OPEC+ cut its production deeply in early 2020 by a collective 9.7 million barrels a day, equivalent to about 10% of global demand at the time. The group has since agreed to restore 6.4 million barrels a day of those cuts. It has promised to further increase output each month by 400,000 barrels a day until the group is back at pre-Covid-19 pumping levels.

In addition to rising demand, a number of geopolitical developments threaten to hit supply, stoking markets in recent sessions. Earlier this month, Yemen rebels used drones and missiles to attack a United Arab Emirates oil depot. Russia and the U.S. have been negotiating a de-escalation of tensions along the Russia-Ukraine border, where Russian troops have massed. An invasion—or lower tensions on the border—could disrupt oil and natural gas shipments from Russia, one of the world’s biggest producers.

Early Tuesday, Brent crude, the international benchmark, resumed its climb higher after a weaker session Monday, boosted by rising tension in Ukraine. In London midmorning trading, it was up more than 1%, above $87 a barrel. U.S. crude was also higher, trading above $84 a barrel.

OPEC members such as Saudi Arabia and the United Arab Emirates typically invest in so-called spare capacity, which can quickly be turned on to meet accelerated demand or replace barrels lost elsewhere. That cushion expanded during the pandemic, as producers dialed back output. As producers ramp back up to meet demand, Morgan Stanley forecasts the world’s spare capacity will shrink from 6.5 million barrels a year ago to below 2 million barrels a day by mid-2022. By then, the price of a barrel will rise to $100, Morgan Stanley said.

OPEC is currently producing 2.5 million barrels a day less than just before it started cutting in early 2020. But several members are struggling to add back their share of the group’s pre-pandemic output.

In December, Nigeria, a top African producer, pumped 460,000 barrels a day below its quota, after a malfunctioning barge triggered the shut down of a major export terminal. In Angola, technical issues and a lack of investment have sent production to 17-year lows.

Last month, Russia pumped below its OPEC+ quota for the first since the group cut output. It had promised to boost output in the month by 20,000 barrels a day, but instead cut output by 10,000 barrels a day, the IEA said, blaming slower-than-expected development of some fields. A Russian Energy Ministry spokesman said he couldn’t immediately comment.

The IEA cut Iraq’s sustainable capacity estimates by 140,000 barrels a day due to lingering bottlenecks in aging southern infrastructure. Pipelines are frequently targeted by insurgents or fail due to lack of maintenance. In the most recent outage, a key oil pipeline to Turkey was knocked out by an explosion blamed on a falling pylon.

Those and other obstacles leave Saudi Arabia and the U.A.E. as the world’s only major producers with sizable spare capacity, about 3.25 million barrels a day, according to the IEA.

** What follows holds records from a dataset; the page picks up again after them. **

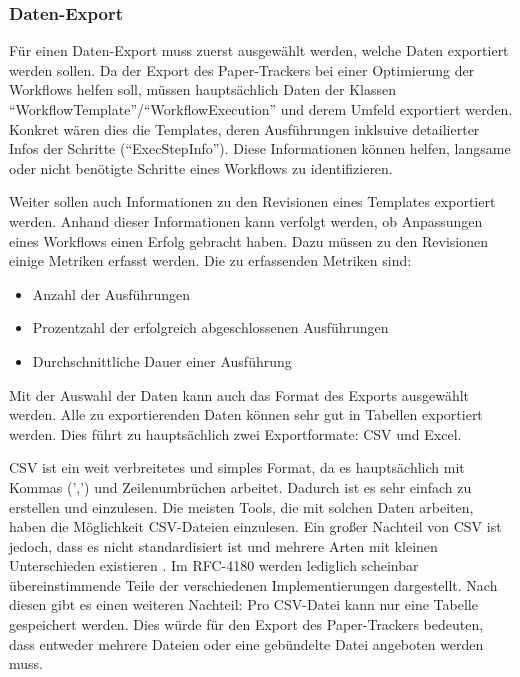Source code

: \subsubsection{Daten-Export}

Für einen Daten-Export muss zuerst ausgewählt werden, welche Daten exportiert werden sollen.
Da der Export des Paper-Trackers bei einer Optimierung der Workflows helfen soll, müssen hauptsächlich Daten der
Klassen \enquote{WorkflowTemplate}/\enquote{WorkflowExecution} und derem Umfeld exportiert werden.
Konkret wären dies die Templates, deren Ausführungen inklsuive detailierter Infos der Schritte (\enquote{ExecStepInfo}).
Diese Informationen können helfen, langsame oder nicht benötigte Schritte eines Workflows zu identifizieren.

Weiter sollen auch Informationen zu den Revisionen eines Templates exportiert werden.
Anhand dieser Informationen kann verfolgt werden, ob Anpassungen eines Workflows einen Erfolg gebracht haben.
Dazu müssen zu den Revisionen einige Metriken erfasst werden.
Die zu erfassenden Metriken sind:
\begin{itemize}
	\item Anzahl der Ausführungen
	\item Prozentzahl der erfolgreich abgeschlossenen Ausführungen
	\item Durchschnittliche Dauer einer Ausführung
\end{itemize}

Mit der Auswahl der Daten kann auch das Format des Exports ausgewählt werden.
Alle zu exportierenden Daten können sehr gut in Tabellen exportiert werden.
Dies führt zu hauptsächlich zwei Exportformate: \gls{CSV} und Excel.

\gls{CSV} ist ein weit verbreitetes und simples Format, da es hauptsächlich mit Kommas (',') und Zeilenumbrüchen arbeitet.
Dadurch ist es sehr einfach zu erstellen und einzulesen.
Die meisten Tools, die mit solchen Daten arbeiten, haben die Möglichkeit \gls{CSV}-Dateien einzulesen.
Ein großer Nachteil von \gls{CSV} ist jedoch, dass es nicht standardisiert ist und mehrere Arten
mit kleinen Unterschieden existieren \cite{rfc4180}.
Im RFC-4180 werden lediglich scheinbar übereinstimmende Teile der verschiedenen Implementierungen dargestellt.
Nach diesen gibt es einen weiteren Nachteil: Pro \gls{CSV}-Datei kann nur eine Tabelle gespeichert werden.
Dies würde für den Export des Paper-Trackers bedeuten, dass entweder mehrere Dateien oder eine gebündelte Datei angeboten werden muss.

Despite the capacity to pump more, the two producers aren’t moving to open taps wider and make up the shortfalls from other members. Saudi Arabia has said publicly it wants to set an example by complying with its agreed production ceiling. The kingdom has repeatedly put pressure on other members that had overproduced above their quotas in the past.

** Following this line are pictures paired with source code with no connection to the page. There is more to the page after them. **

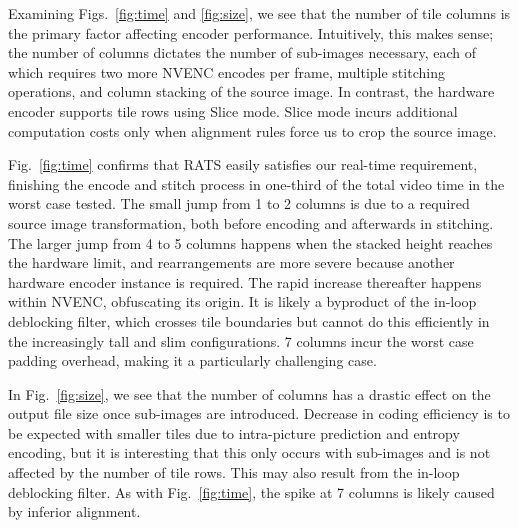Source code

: Examining Figs.~\ref{fig:time} and \ref{fig:size}, we see that the number of tile columns is the primary factor affecting encoder performance. Intuitively, this makes sense; the number of columns dictates the number of sub-images necessary, each of which requires two more NVENC encodes per frame, multiple stitching operations, and column stacking of the source image. In contrast, the hardware encoder supports tile rows using Slice mode. Slice mode incurs additional computation costs only when alignment rules force us to crop the source image.

Fig.~\ref{fig:time} confirms that RATS easily satisfies our real-time requirement, finishing the encode and stitch process in one-third of the total video time in the worst case tested.
The small jump from 1 to 2 columns is due to a required source image transformation, both before encoding and afterwards in stitching.
The larger jump from 4 to 5 columns happens when the stacked height reaches the hardware limit, and rearrangements are more severe because another hardware encoder instance is required.
The rapid increase thereafter happens within NVENC, obfuscating its origin.
It is likely a byproduct of the in-loop deblocking filter, which crosses tile boundaries but cannot do this efficiently in the increasingly tall and slim configurations. 7 columns incur the worst case padding overhead, making it a particularly challenging case.


In Fig.~\ref{fig:size}, we see that the number of columns has a drastic effect on the output file size once sub-images are introduced. Decrease in coding efficiency is to be expected with smaller tiles due to intra-picture prediction and entropy encoding, but it is interesting that this only occurs with sub-images and is not affected by the number of tile rows.
This may also result from the in-loop deblocking filter.
As with Fig.~\ref{fig:time}, the spike at 7 columns is likely caused by inferior alignment.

At an energy conference this week, Saudi energy minister Abdulaziz bin Salman said it would be unfair for the kingdom to breach its quota to make up for other members’ shortfalls. His Emirati counterpart, Suhail al-Mazrouei, said it was up to others outside the coalition to invest to put more barrels on the market.

Both nations have also been reluctant to take unilateral action following a string of bruising battles within OPEC+, including a short-lived dispute over quotas between Saudi Arabia and the U.A.E. last year. Just before the pandemic, Russia and Saudi Arabia were engaged in a fierce price war, vying to outpump each other and steal market share after failing to reach an agreement on a coordinated oil policy.